It is, of course, the responsibility of programmes to try to set the agenda, rather than the job of politicians. This line of argument always used to irritate Michael Howard in particular, who seemed to believe – in both government and opposition – that there was a duty for broadcasters to allow politicians airtime even if it was principally for an attack on their opponents. We attempted to set the higher threshold of ‘Is what they are saying interesting?’ We liked to take a contrary approach to conventional wisdom, too. One morning, Howard was scheduled to appear as Home Secretary with a string of tough measures including longer prison sentences, and he probably expected the standard interviewer’s challenge from the left: was this not too draconian, and what about civil liberties? Instead, we briefed Humphrys to come at him from the right. If he wanted to be tough, and do what the public wanted, why would he not bring back capital punishment? He had, after all, voted for it in the past. This was a much more discomfiting line of questioning. Similarly, we challenged New Labour’s agenda by a series of reports on what we termed ‘fecklessness’: people who, no matter what help they had from the state, would not conform to the values of the rest of society, and frittered away whatever resources they were given.

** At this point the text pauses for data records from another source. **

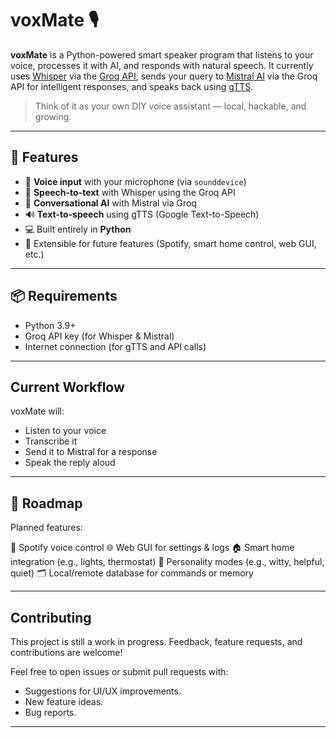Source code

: # voxMate 🎙️

**voxMate** is a Python-powered smart speaker program that listens to your voice, processes it with AI, and responds with natural speech. It currently uses [Whisper](https://github.com/openai/whisper) via the [Groq API](https://groq.com/), sends your query to [Mistral AI](https://mistral.ai/) via the Groq API for intelligent responses, and speaks back using [gTTS](https://pypi.org/project/gTTS/).

> Think of it as your own DIY voice assistant — local, hackable, and growing.

---

## 🔧 Features

- 🎤 **Voice input** with your microphone (via `sounddevice`)
- 🧠 **Speech-to-text** with Whisper using the Groq API
- 💬 **Conversational AI** with Mistral via Groq
- 🔊 **Text-to-speech** using gTTS (Google Text-to-Speech)
- 💻 Built entirely in **Python**
- 🚧 Extensible for future features (Spotify, smart home control, web GUI, etc.)

---

## 📦 Requirements

- Python 3.9+
- Groq API key (for Whisper & Mistral)
- Internet connection (for gTTS and API calls)

---

## Current Workflow

voxMate will:
- Listen to your voice
- Transcribe it
- Send it to Mistral for a response
- Speak the reply aloud

---

## 📍 Roadmap

Planned features:

🎵 Spotify voice control
🌐 Web GUI for settings & logs
🏠 Smart home integration (e.g., lights, thermostat)
🧠 Personality modes (e.g., witty, helpful, quiet)
🗂 Local/remote database for commands or memory

---

## Contributing

This project is still a work in progress. Feedback, feature requests, and contributions are welcome!

Feel free to open issues or submit pull requests with:

- Suggestions for UI/UX improvements.
- New feature ideas.
- Bug reports.

---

We fostered independent thinking, and Rod Liddle remembers one morning meeting when a producer said disparagingly, ‘The Eurosceptics believe Germany is going to dominate Europe!’ This generated laughter from bien-pensant colleagues about the ridiculousness of that idea. ‘But what if that is true?’ was the response from the editor, and he set the team thinking about items that would examine whether Euroscepticism had some well-founded beliefs.
One reporter in particular might be cited as a defence against the BBC being relentlessly left-wing. We hired a bright young chap from the television current affairs programme On the Record to bolster our coverage of politics. He was a Scot, interested particularly in the Conservative Party, and he was preparing a biography of Michael Portillo. His name was Michael Gove. Gove was actually the second future Cabinet minister that I recruited to network radio, with the first being Ben Bradshaw – later a Labour Culture Secretary – on The World at One. I would not have guessed that Gove would become as eminent a politician as he became. He was effortlessly charming and polite, which made it a surprise when he showed his steeliness as Education Secretary. But he was a fine reporter. His best moment came when the Tory leadership contest was underway in 1995, triggered by John Major’s resignation of his party role while staying on as Prime Minister. Breakfast television and most of the papers were predicting that Major would run with little or no opposition, but Gove’s sources told him that John Redwood, a serving Cabinet minister, would declare himself as a challenger. This was another call where you either back your reporter or not, and we trusted Gove. We went on air saying that Redwood would challenge Major, with confirmation gratefully received later in the day that the story was true.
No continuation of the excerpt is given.